Requirement: Every line of the listing must be reproduced as it stands. Leave the images behind.

Material for the task:

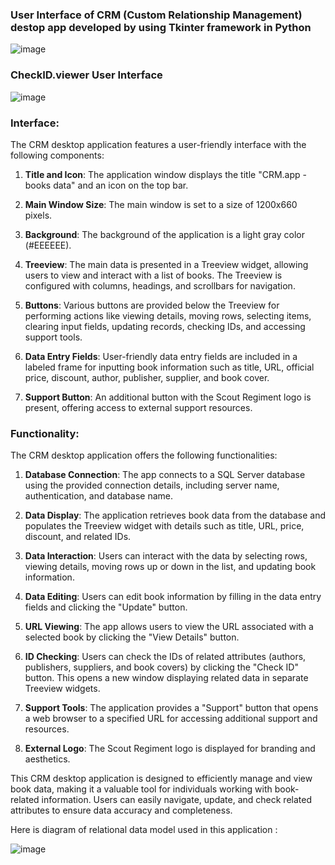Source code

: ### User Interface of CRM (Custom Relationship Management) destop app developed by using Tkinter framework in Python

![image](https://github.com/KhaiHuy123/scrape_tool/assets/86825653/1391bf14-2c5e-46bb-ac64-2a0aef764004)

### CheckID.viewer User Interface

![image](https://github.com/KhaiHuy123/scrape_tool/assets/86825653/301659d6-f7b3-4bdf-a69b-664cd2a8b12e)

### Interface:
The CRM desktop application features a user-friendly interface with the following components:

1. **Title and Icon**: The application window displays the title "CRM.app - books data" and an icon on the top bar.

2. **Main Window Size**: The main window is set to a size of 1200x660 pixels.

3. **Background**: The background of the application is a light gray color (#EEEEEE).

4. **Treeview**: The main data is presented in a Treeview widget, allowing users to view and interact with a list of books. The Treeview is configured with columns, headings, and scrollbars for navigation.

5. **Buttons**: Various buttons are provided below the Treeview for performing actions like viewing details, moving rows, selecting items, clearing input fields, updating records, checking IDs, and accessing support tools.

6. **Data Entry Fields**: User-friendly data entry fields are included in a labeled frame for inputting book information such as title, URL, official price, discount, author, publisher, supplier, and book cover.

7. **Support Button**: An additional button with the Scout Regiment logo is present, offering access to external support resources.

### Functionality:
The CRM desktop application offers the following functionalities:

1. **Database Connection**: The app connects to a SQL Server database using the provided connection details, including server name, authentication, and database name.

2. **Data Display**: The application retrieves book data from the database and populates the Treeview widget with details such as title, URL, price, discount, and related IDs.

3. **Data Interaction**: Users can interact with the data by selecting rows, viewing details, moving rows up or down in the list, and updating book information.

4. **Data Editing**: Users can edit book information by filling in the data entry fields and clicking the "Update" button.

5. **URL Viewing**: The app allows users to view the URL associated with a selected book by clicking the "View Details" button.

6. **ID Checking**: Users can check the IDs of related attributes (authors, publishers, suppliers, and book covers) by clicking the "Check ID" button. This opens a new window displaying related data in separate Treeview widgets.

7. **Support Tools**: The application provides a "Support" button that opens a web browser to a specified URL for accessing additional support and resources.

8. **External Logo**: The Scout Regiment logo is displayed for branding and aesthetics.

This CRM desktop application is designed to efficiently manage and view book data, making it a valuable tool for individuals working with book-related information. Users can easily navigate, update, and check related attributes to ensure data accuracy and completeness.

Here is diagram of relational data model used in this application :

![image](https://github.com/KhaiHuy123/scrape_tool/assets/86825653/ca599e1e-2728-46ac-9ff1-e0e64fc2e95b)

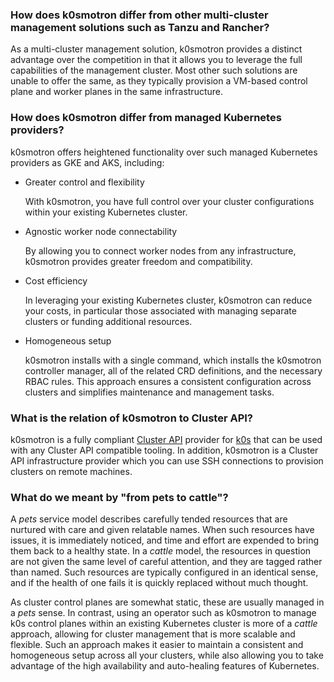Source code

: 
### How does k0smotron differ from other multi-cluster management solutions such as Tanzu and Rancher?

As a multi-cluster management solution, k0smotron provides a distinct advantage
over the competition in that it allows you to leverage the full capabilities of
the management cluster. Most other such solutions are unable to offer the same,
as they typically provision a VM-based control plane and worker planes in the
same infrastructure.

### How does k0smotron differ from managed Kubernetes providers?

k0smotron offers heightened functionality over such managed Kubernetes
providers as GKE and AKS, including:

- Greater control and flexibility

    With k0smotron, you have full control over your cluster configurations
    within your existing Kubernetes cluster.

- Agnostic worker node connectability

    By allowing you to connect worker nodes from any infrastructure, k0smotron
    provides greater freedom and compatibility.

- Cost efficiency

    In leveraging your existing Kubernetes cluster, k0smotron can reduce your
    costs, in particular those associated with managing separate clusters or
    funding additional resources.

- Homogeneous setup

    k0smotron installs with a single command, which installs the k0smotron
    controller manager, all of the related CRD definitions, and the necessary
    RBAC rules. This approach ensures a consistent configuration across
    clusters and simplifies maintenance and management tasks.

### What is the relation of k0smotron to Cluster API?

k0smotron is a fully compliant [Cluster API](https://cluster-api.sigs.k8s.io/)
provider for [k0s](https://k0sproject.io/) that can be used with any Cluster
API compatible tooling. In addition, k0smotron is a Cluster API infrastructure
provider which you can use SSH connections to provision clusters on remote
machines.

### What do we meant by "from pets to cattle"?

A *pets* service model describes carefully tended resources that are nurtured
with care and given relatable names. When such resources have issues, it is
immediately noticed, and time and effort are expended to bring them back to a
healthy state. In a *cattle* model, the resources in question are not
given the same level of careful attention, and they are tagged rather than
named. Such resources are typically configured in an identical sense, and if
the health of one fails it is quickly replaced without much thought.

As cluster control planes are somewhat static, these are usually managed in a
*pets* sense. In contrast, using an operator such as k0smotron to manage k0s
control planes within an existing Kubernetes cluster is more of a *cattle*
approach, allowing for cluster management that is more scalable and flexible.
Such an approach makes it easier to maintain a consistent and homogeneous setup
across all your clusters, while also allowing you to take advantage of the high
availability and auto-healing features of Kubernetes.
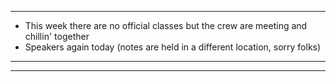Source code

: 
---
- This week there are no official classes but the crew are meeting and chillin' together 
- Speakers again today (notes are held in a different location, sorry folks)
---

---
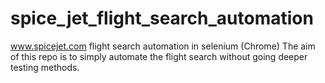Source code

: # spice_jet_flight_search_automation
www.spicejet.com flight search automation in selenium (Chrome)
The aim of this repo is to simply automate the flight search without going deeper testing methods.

Problem solution:
Source code

: ### User Interface of CRM (Custom Relationship Management) destop app developed by using Tkinter framework in Python

![image](https://github.com/KhaiHuy123/scrape_tool/assets/86825653/1391bf14-2c5e-46bb-ac64-2a0aef764004)

### CheckID.viewer User Interface

![image](https://github.com/KhaiHuy123/scrape_tool/assets/86825653/301659d6-f7b3-4bdf-a69b-664cd2a8b12e)

### Interface:
The CRM desktop application features a user-friendly interface with the following components:

1. **Title and Icon**: The application window displays the title "CRM.app - books data" and an icon on the top bar.

2. **Main Window Size**: The main window is set to a size of 1200x660 pixels.

3. **Background**: The background of the application is a light gray color (#EEEEEE).

4. **Treeview**: The main data is presented in a Treeview widget, allowing users to view and interact with a list of books. The Treeview is configured with columns, headings, and scrollbars for navigation.

5. **Buttons**: Various buttons are provided below the Treeview for performing actions like viewing details, moving rows, selecting items, clearing input fields, updating records, checking IDs, and accessing support tools.

6. **Data Entry Fields**: User-friendly data entry fields are included in a labeled frame for inputting book information such as title, URL, official price, discount, author, publisher, supplier, and book cover.

7. **Support Button**: An additional button with the Scout Regiment logo is present, offering access to external support resources.

### Functionality:
The CRM desktop application offers the following functionalities:

1. **Database Connection**: The app connects to a SQL Server database using the provided connection details, including server name, authentication, and database name.

2. **Data Display**: The application retrieves book data from the database and populates the Treeview widget with details such as title, URL, price, discount, and related IDs.

3. **Data Interaction**: Users can interact with the data by selecting rows, viewing details, moving rows up or down in the list, and updating book information.

4. **Data Editing**: Users can edit book information by filling in the data entry fields and clicking the "Update" button.

5. **URL Viewing**: The app allows users to view the URL associated with a selected book by clicking the "View Details" button.

6. **ID Checking**: Users can check the IDs of related attributes (authors, publishers, suppliers, and book covers) by clicking the "Check ID" button. This opens a new window displaying related data in separate Treeview widgets.

7. **Support Tools**: The application provides a "Support" button that opens a web browser to a specified URL for accessing additional support and resources.

8. **External Logo**: The Scout Regiment logo is displayed for branding and aesthetics.

This CRM desktop application is designed to efficiently manage and view book data, making it a valuable tool for individuals working with book-related information. Users can easily navigate, update, and check related attributes to ensure data accuracy and completeness.

Here is diagram of relational data model used in this application :

![image](https://github.com/KhaiHuy123/scrape_tool/assets/86825653/ca599e1e-2728-46ac-9ff1-e0e64fc2e95b)

Source code

: 
### How does k0smotron differ from other multi-cluster management solutions such as Tanzu and Rancher?

As a multi-cluster management solution, k0smotron provides a distinct advantage
over the competition in that it allows you to leverage the full capabilities of
the management cluster. Most other such solutions are unable to offer the same,
as they typically provision a VM-based control plane and worker planes in the
same infrastructure.

### How does k0smotron differ from managed Kubernetes providers?

k0smotron offers heightened functionality over such managed Kubernetes
providers as GKE and AKS, including:

- Greater control and flexibility

    With k0smotron, you have full control over your cluster configurations
    within your existing Kubernetes cluster.

- Agnostic worker node connectability

    By allowing you to connect worker nodes from any infrastructure, k0smotron
    provides greater freedom and compatibility.

- Cost efficiency

    In leveraging your existing Kubernetes cluster, k0smotron can reduce your
    costs, in particular those associated with managing separate clusters or
    funding additional resources.

- Homogeneous setup

    k0smotron installs with a single command, which installs the k0smotron
    controller manager, all of the related CRD definitions, and the necessary
    RBAC rules. This approach ensures a consistent configuration across
    clusters and simplifies maintenance and management tasks.

### What is the relation of k0smotron to Cluster API?

k0smotron is a fully compliant [Cluster API](https://cluster-api.sigs.k8s.io/)
provider for [k0s](https://k0sproject.io/) that can be used with any Cluster
API compatible tooling. In addition, k0smotron is a Cluster API infrastructure
provider which you can use SSH connections to provision clusters on remote
machines.

### What do we meant by "from pets to cattle"?

A *pets* service model describes carefully tended resources that are nurtured
with care and given relatable names. When such resources have issues, it is
immediately noticed, and time and effort are expended to bring them back to a
healthy state. In a *cattle* model, the resources in question are not
given the same level of careful attention, and they are tagged rather than
named. Such resources are typically configured in an identical sense, and if
the health of one fails it is quickly replaced without much thought.

As cluster control planes are somewhat static, these are usually managed in a
*pets* sense. In contrast, using an operator such as k0smotron to manage k0s
control planes within an existing Kubernetes cluster is more of a *cattle*
approach, allowing for cluster management that is more scalable and flexible.
Such an approach makes it easier to maintain a consistent and homogeneous setup
across all your clusters, while also allowing you to take advantage of the high
availability and auto-healing features of Kubernetes.
Source code

: 
---
- This week there are no official classes but the crew are meeting and chillin' together 
- Speakers again today (notes are held in a different location, sorry folks)
---

---
Source code

: # spice_jet_flight_search_automation
www.spicejet.com flight search automation in selenium (Chrome)
The aim of this repo is to simply automate the flight search without going deeper testing methods.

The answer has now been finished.